__Exercise instructions__.
Everything in the data below is left aside except the lines from the one containing "1. [Calibration de" through the one containing "- Matrice intrinsèque."; repeat those exactly.

::: Information shown

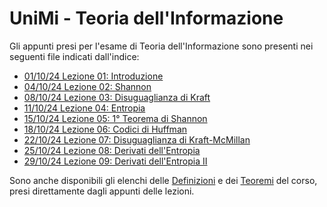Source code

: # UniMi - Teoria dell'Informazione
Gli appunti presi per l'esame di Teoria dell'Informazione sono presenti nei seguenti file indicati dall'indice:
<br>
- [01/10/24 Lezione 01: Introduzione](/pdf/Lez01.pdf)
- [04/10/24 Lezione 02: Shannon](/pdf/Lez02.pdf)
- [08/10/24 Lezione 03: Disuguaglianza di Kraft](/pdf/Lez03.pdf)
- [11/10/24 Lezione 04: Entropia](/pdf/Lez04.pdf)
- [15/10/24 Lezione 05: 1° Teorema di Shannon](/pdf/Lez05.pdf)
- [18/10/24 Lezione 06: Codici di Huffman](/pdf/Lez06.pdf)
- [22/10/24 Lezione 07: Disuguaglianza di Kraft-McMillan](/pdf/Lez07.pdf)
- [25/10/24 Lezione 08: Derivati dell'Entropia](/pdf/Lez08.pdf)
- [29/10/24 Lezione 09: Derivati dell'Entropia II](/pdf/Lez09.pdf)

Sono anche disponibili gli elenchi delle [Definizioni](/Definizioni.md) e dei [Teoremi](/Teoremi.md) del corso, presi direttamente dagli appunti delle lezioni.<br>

::::::
::: Information shown

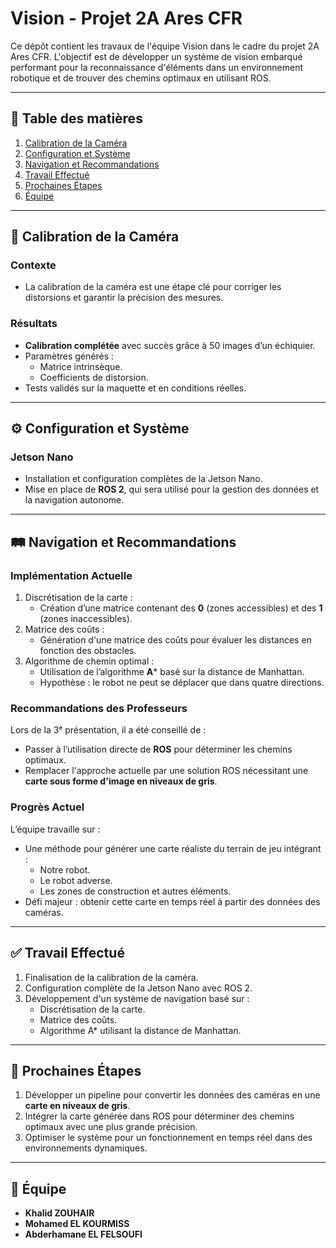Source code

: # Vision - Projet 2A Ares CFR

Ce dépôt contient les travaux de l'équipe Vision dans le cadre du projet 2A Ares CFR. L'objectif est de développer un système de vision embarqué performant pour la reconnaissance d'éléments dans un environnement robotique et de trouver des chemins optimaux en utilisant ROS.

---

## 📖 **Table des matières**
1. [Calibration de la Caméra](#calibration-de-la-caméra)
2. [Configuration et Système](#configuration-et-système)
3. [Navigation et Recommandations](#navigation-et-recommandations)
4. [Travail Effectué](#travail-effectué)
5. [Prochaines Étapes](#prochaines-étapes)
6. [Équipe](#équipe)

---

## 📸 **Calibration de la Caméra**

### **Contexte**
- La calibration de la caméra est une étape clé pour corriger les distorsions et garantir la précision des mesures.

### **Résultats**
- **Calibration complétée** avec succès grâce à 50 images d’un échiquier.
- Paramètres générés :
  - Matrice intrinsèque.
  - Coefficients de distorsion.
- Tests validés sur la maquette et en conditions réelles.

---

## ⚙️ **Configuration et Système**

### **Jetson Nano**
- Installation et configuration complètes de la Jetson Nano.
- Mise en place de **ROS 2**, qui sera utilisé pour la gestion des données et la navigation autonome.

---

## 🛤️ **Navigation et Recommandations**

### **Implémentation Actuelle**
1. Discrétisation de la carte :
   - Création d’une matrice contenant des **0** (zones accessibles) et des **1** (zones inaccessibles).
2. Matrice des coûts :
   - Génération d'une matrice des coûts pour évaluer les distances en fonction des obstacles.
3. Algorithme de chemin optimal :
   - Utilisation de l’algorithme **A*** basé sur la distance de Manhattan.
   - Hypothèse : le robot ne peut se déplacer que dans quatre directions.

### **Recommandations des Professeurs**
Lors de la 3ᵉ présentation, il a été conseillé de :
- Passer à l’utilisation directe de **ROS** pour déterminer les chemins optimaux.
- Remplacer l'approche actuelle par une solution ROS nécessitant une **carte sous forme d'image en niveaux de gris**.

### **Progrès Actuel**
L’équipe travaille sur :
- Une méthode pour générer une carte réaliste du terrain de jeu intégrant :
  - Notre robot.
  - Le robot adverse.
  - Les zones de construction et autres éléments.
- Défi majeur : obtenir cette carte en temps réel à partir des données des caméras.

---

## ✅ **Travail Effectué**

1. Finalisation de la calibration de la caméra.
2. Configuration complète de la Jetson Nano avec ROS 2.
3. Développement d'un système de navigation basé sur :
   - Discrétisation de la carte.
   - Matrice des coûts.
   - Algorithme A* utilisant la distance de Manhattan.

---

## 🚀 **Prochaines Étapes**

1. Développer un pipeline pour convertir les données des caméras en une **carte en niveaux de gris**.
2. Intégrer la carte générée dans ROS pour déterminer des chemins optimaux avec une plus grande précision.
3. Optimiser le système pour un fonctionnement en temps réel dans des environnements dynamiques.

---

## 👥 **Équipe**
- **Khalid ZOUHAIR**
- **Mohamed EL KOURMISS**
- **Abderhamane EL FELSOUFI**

::::::

__Task response__.
1. [Calibration de la Caméra](#calibration-de-la-caméra)
2. [Configuration et Système](#configuration-et-système)
3. [Navigation et Recommandations](#navigation-et-recommandations)
4. [Travail Effectué](#travail-effectué)
5. [Prochaines Étapes](#prochaines-étapes)
6. [Équipe](#équipe)

---

## 📸 **Calibration de la Caméra**

### **Contexte**
- La calibration de la caméra est une étape clé pour corriger les distorsions et garantir la précision des mesures.

### **Résultats**
- **Calibration complétée** avec succès grâce à 50 images d’un échiquier.
- Paramètres générés :
  - Matrice intrinsèque.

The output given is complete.